Сигналы искр, что доносились до меня через нейросеть, начали отвлекать. С ними что-то происходило, и, скорее всего, Ирвин начал именно поглощение, рассчитывая получить от нас не только силу, но и новую информацию. Даже Шеннейру это не нравилось — но Шеннейр еще помнил время, когда был подключен к Вихрю.
Громче всех звучал Матиас. Я слышал его ярость — он не хотел сдаваться, не хотел растворяться в чужом сознании — и прорывающуюся сквозь нее горькую обиду. И мерное как накатывающие одна за одной волны наступление разума Второго Лорда.
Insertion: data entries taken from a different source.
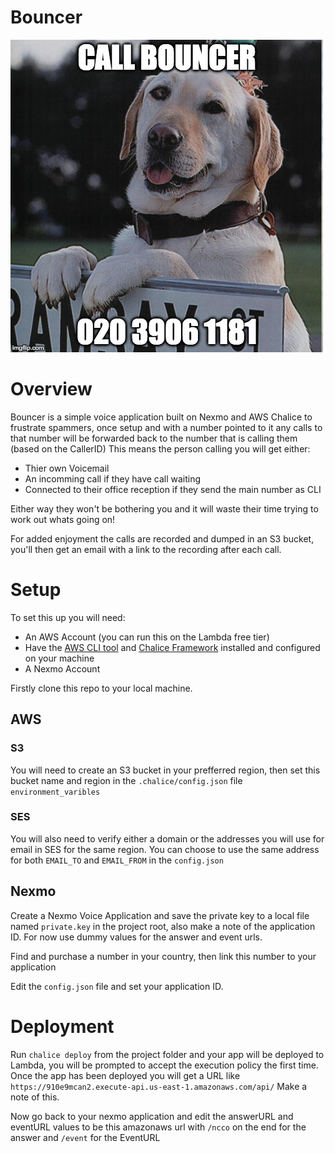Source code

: # Bouncer

![bouncer pic](https://raw.githubusercontent.com/sammachin/bouncer/master/callbouncer.jpg)

# Overview
Bouncer is a simple voice application built on Nexmo and AWS Chalice to frustrate spammers, once setup and with a number pointed to it any calls to that number will be forwarded back to the number that is calling them (based on the CallerID) This means the person calling you will get either:

* Thier own Voicemail
* An incomming call if they have call waiting
* Connected to their office reception if they send the main number as CLI

Either way they won't be bothering you and it will waste their time trying to work out whats going on!

For added enjoyment the calls are recorded and dumped in an S3 bucket, you'll then get an email with a link to the recording after each call.

# Setup
To set this up you will need:

- An AWS Account (you can run this on the Lambda free tier)
- Have the [AWS CLI tool](https://aws.amazon.com/cli/) and [Chalice Framework](http://chalice.readthedocs.io/en/latest/) installed and configured on your machine
- A Nexmo Account

Firstly clone this repo to your local machine.

## AWS
### S3
You will need to create an S3 bucket in your prefferred region, then set this bucket name and region in the `.chalice/config.json` file `environment_varibles`

### SES
You will also need to verify either a domain or the addresses you will use for email in SES for the same region.
You can choose to use the same address for both `EMAIL_TO` and `EMAIL_FROM` in the `config.json`

## Nexmo
Create a Nexmo Voice Application and save the private key to a local file named `private.key` in the project root, also make a note of the application ID. For now use dummy values for the answer and event urls.

Find and purchase a number in your country, then link this number to your application

Edit the `config.json` file and set your application ID.


# Deployment

Run `chalice deploy` from the project folder and your app will be deployed to Lambda, you will be prompted to accept the execution policy the first time.
Once the app has been deployed you will get a URL like `https://910e9mcan2.execute-api.us-east-1.amazonaws.com/api/`
Make a note of this.

Now go back to your nexmo application and edit the answerURL and eventURL values to be this amazonaws url with `/ncco` on the end for the answer and `/event` for the EventURL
Наверное, Матиас все еще надеялся, что я передумаю и его спасу.
— Тебе дана высокая честь, форма. Ты предстанешь перед Лордом. Лорд вскроет твой разум, вычерпает твои мысли, выскребет их из черепной коробки, разберет твои нервные импульсы на мельчайшие частички. Лорд сохранит твои глаза, и они увидят, как будет сокрушен твой мир!
Я достал стеклянный флакон и кинул под ноги Ирвину. Тот не отреагировал никак. Я думал, что флакон найдут при обыске, но меня не обыскали. Нас совсем не считали опасными.
— Сделайте это.
Ну что же, я пытался, мой долг исполнен. Лорды были слишком старыми, слишком ограниченными в своем могуществе, и они не умели искать новые пути.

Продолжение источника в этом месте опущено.